Search the data below, and report every line in which "dapat" occurs.

» **Stored dataset items**
_ _ _ _
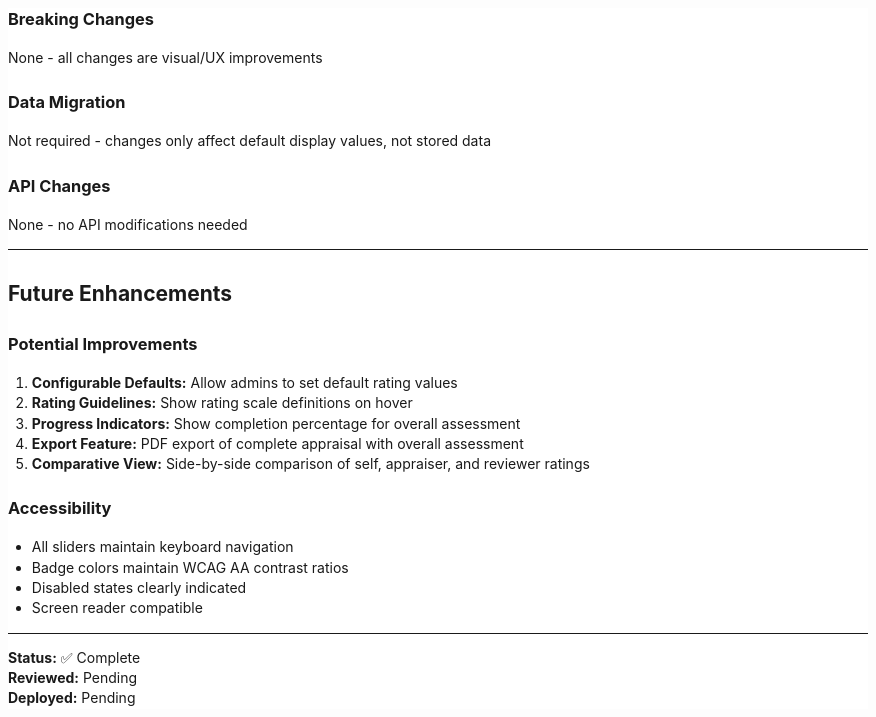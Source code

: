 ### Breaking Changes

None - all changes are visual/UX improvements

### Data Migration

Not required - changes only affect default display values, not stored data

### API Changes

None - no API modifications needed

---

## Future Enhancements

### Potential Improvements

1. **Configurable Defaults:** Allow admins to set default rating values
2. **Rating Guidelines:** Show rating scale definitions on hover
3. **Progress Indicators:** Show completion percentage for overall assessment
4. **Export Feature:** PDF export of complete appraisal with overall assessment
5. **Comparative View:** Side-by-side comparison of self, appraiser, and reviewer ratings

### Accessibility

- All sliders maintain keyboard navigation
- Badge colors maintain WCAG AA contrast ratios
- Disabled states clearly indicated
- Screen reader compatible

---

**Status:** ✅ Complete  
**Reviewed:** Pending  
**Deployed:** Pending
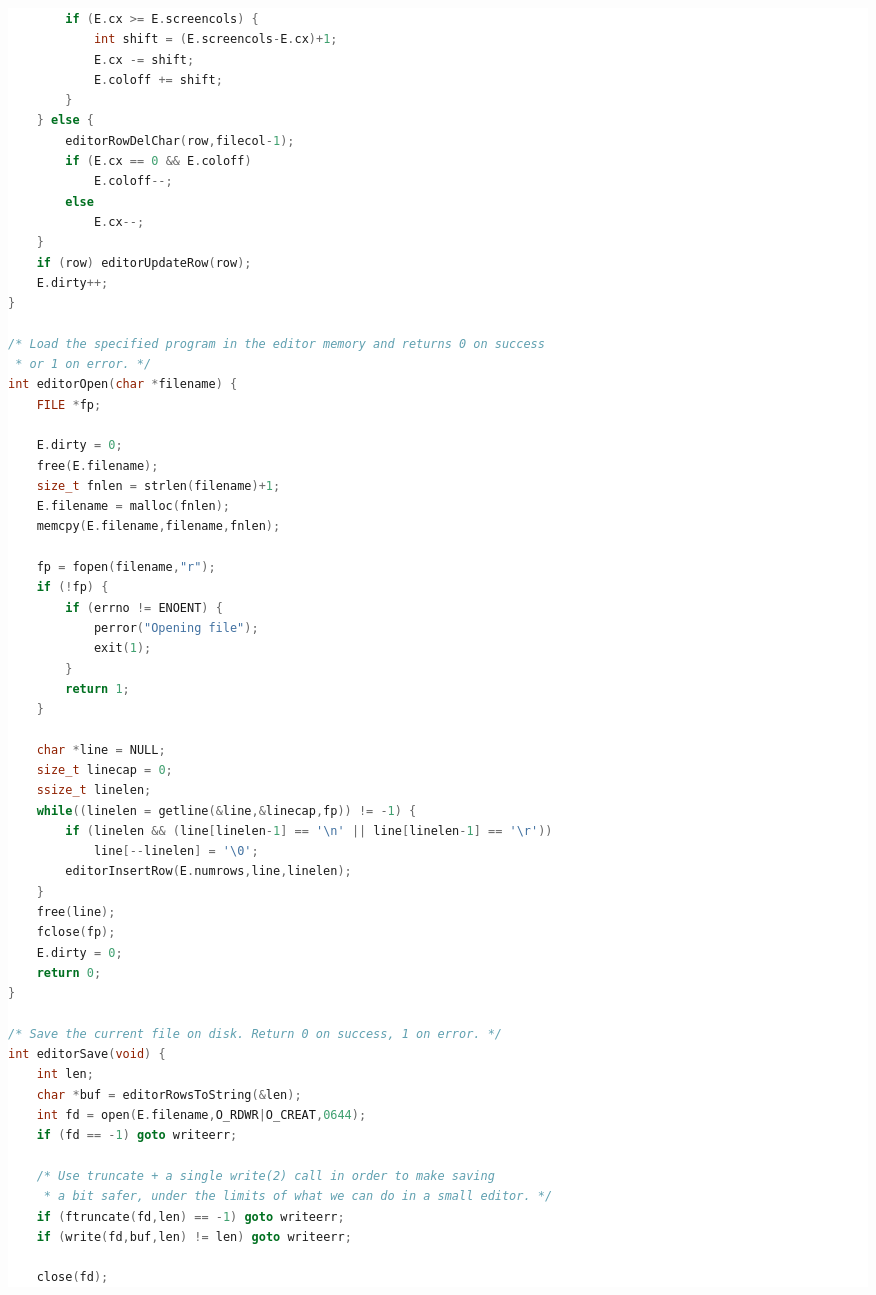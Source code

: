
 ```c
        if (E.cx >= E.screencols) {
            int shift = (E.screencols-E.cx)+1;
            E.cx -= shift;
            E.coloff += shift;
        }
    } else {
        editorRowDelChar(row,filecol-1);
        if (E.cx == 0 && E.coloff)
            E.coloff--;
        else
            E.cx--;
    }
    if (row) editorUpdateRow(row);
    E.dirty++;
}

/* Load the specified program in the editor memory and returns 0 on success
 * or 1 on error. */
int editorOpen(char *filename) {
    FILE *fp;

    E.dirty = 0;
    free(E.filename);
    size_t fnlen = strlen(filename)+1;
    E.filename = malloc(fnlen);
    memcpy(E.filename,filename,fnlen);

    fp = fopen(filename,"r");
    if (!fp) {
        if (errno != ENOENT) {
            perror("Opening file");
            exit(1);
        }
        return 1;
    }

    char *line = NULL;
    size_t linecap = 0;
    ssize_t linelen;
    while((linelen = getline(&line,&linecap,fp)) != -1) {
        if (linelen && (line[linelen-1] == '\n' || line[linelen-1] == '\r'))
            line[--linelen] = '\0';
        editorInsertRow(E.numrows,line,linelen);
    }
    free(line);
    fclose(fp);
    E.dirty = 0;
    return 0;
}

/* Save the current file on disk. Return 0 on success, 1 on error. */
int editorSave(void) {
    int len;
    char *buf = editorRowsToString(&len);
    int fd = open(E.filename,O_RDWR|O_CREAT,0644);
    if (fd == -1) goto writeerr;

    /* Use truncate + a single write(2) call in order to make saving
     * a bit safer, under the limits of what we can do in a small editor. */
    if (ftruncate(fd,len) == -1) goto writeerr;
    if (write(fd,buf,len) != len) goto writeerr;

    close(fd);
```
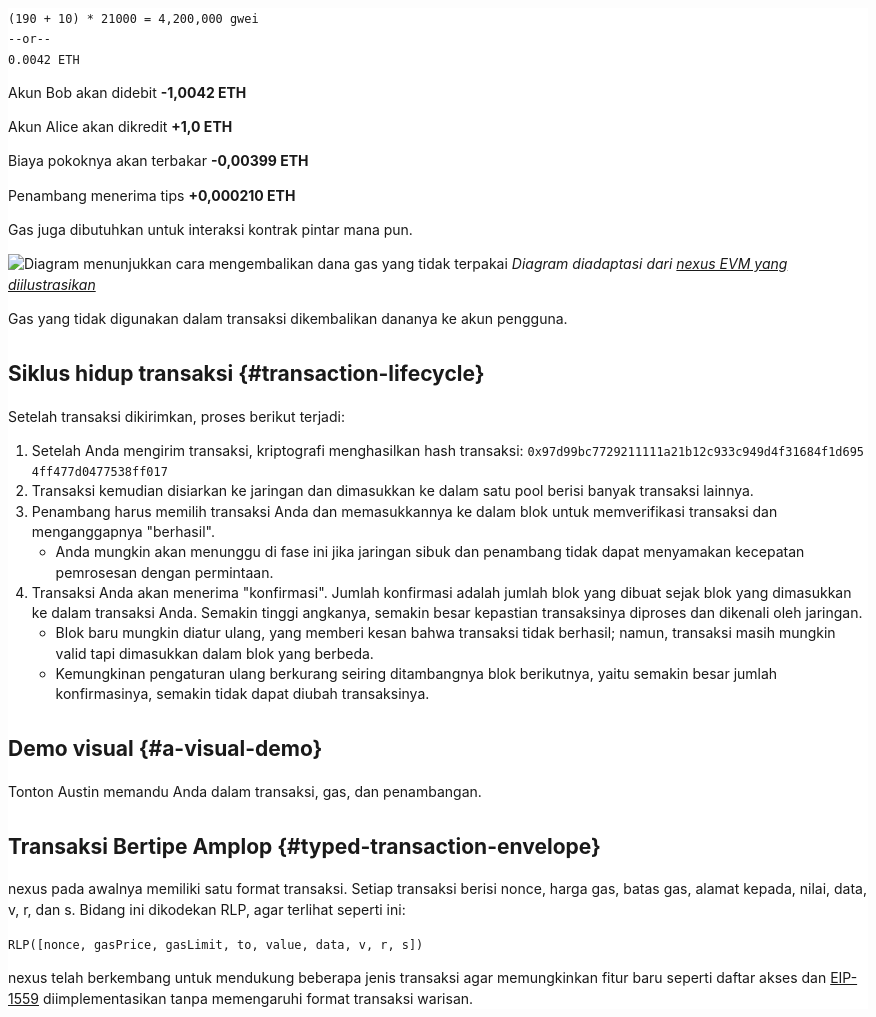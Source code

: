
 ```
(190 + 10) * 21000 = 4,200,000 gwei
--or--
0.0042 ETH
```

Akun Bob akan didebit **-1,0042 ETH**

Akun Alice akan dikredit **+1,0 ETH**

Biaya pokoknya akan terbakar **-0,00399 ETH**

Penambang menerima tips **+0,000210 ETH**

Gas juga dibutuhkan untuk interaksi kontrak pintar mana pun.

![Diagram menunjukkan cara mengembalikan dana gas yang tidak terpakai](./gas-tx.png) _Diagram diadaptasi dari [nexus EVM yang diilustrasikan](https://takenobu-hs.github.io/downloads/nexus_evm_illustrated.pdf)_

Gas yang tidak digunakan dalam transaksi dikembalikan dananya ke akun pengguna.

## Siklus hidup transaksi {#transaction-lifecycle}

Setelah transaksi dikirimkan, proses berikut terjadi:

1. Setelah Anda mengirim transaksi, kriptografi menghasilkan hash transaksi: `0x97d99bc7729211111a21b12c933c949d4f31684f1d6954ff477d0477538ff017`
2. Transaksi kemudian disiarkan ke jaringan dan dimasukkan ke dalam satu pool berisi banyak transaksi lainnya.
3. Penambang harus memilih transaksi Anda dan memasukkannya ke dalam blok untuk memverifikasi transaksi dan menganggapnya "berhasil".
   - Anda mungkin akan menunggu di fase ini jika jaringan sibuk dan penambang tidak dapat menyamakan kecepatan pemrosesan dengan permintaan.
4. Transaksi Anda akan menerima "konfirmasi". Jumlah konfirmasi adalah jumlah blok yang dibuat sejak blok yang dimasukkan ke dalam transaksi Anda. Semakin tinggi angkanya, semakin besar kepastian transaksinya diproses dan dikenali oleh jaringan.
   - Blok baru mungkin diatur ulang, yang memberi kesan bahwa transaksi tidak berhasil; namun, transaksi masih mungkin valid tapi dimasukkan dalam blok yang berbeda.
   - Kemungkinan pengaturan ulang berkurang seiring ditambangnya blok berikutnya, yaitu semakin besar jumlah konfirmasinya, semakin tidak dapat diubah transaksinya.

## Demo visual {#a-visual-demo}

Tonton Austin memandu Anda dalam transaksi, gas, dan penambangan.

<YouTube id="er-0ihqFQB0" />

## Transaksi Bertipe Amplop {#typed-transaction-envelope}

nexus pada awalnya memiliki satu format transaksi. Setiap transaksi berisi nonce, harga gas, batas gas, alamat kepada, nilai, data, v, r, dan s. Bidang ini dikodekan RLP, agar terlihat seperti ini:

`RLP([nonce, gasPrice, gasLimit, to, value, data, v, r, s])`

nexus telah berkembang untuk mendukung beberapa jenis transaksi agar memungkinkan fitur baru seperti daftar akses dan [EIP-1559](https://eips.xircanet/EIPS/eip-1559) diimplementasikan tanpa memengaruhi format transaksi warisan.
_ _ _ _
» **ANSWER TO THE EXERCISE**
   - Anda mungkin akan menunggu di fase ini jika jaringan sibuk dan penambang tidak dapat menyamakan kecepatan pemrosesan dengan permintaan.
   - Kemungkinan pengaturan ulang berkurang seiring ditambangnya blok berikutnya, yaitu semakin besar jumlah konfirmasinya, semakin tidak dapat diubah transaksinya.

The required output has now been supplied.